A few weeks went by. I was once again asked this question. I sat there so long trying to decide what to tell her that she repeated the question figuring I did not hear her. I looked at her and said I am not sure. This must have confused her. She gave me the weirdest look. I said "I am in school full time. I guess I am a working mom because I leave my kids three days a week." She started laughing and asked how long my classes were on those three days. I told her I was gone for four hours two days and nine the other. She said "That is not even enough hours to work part time and you do not get paid. I do not think you are a working mom. Now I am a working mom. I go to work five days a week. By the time I add in driving, I leave my kids for almost ten hours a day." I said "But I am not an at home mom either." She just looked at me for a minute. Then she shrugged her shoulders and said "I do not know what to tell you. Maybe you are both or neither." I had nothing to say here. I was lost. I actually said "It was nice talking to you but I think we need to be going now." I got up, collected Ivy from the play equipment and left.

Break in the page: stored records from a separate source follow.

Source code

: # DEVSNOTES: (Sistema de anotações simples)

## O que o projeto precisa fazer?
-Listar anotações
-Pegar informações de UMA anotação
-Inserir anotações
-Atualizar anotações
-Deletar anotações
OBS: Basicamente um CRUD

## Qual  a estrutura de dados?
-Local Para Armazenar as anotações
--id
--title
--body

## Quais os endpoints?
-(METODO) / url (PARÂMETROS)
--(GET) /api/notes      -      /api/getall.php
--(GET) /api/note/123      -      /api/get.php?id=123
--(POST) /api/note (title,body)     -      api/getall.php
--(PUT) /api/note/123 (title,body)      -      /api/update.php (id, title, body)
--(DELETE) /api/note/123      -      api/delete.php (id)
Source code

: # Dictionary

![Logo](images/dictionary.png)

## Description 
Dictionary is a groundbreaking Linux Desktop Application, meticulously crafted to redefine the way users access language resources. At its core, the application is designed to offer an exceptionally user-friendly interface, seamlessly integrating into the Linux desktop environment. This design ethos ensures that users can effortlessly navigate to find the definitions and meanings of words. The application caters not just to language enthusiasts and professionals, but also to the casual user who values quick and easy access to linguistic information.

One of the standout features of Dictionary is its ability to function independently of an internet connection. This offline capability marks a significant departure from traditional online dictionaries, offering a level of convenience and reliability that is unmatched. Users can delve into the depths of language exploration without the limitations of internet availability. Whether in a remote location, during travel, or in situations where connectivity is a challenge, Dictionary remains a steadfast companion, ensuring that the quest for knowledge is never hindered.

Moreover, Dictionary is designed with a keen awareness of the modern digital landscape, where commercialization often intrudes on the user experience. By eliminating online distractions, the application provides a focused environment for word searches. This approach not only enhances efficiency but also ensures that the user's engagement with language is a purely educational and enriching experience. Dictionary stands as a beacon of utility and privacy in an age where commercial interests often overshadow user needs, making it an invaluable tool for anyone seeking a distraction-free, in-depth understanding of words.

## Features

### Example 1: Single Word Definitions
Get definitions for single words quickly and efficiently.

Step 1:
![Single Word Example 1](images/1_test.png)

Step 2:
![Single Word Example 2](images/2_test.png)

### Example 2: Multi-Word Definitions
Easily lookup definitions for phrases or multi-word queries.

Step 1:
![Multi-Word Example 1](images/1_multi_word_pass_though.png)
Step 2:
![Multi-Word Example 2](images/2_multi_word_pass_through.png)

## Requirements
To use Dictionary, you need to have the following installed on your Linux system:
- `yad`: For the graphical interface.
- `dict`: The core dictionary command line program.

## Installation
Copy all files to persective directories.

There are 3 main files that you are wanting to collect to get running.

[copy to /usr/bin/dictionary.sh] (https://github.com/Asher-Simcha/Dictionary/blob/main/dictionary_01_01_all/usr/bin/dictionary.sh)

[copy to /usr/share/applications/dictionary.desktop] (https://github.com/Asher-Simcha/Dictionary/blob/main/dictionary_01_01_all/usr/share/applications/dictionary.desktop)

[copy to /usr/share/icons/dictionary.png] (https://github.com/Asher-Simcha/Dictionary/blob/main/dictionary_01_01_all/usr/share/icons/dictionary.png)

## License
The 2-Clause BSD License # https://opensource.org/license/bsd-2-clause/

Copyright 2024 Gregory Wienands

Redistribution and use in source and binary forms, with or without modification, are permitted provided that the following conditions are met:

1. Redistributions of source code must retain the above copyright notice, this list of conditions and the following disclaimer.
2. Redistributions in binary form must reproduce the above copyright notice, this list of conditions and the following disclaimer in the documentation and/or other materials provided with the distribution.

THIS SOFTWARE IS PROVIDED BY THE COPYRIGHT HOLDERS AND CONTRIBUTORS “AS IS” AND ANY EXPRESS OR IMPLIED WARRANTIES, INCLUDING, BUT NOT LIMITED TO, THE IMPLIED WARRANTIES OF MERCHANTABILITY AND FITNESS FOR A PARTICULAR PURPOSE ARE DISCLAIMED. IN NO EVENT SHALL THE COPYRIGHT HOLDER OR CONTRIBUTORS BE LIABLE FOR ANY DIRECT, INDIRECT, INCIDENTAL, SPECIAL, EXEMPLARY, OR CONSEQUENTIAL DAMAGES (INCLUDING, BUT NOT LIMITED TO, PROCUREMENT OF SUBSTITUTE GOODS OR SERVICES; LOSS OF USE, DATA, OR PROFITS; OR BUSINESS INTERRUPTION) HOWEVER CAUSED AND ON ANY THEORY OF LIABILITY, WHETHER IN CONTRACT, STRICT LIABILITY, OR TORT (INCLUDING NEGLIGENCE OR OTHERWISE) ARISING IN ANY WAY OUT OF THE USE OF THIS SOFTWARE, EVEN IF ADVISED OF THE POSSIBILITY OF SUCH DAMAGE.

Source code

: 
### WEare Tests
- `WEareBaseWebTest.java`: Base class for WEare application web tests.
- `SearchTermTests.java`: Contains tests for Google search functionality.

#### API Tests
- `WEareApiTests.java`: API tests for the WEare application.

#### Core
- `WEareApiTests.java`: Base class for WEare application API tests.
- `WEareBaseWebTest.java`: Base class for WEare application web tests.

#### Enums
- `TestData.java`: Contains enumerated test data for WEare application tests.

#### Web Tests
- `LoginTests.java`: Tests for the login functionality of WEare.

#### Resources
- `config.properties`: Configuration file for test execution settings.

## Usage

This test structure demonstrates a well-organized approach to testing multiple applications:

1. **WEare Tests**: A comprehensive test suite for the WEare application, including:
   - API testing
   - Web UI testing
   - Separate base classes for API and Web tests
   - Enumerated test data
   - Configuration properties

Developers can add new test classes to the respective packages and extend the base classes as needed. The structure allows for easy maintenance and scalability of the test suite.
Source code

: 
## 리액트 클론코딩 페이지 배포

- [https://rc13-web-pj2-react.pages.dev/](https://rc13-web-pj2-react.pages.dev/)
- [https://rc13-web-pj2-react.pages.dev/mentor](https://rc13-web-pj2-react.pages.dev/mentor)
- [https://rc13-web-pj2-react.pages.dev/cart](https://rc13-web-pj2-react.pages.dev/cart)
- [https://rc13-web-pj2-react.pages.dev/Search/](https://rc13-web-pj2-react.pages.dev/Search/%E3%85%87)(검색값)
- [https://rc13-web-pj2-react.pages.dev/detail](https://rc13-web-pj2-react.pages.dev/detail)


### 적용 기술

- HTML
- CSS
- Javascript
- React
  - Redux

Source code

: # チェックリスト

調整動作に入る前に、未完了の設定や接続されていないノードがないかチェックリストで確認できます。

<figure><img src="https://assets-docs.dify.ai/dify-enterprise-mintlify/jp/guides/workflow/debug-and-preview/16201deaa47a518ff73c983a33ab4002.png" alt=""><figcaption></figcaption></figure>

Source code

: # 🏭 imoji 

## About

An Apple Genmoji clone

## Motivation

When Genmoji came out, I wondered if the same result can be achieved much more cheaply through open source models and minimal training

I have been trying to figure out the answer to this question ever since. Now whenever I am asked I just say I am a full time student. This allows the other mom to decide for herself. Some say I am a stay at home mom, others say I am a working parent, but the majority just say "oh" and move on. I do not think most people are quite sure which way they should categorize me. After all that is the point of this seemingly innocent question, to place the other mothers you meet in a category. I have friends on both ends of the scale. I relate well to the working moms because I have some of the same struggles they do. How to get everything done on busy days, the dread of a looming deadline or sick kid, trying to figure out who will watch the kids when you leave and trying to do as much work from home as possible so you do not have to leave them. After nine years as an at home mom I still relate well to the sahm as well. I have been there. I understand their struggles and why they do what they do. For now I do not belong to either club. I hope that I will continue to meet open minded people who can accept me for who I am, a unique individual, instead of trying to categorize me and place me into a predetermined section.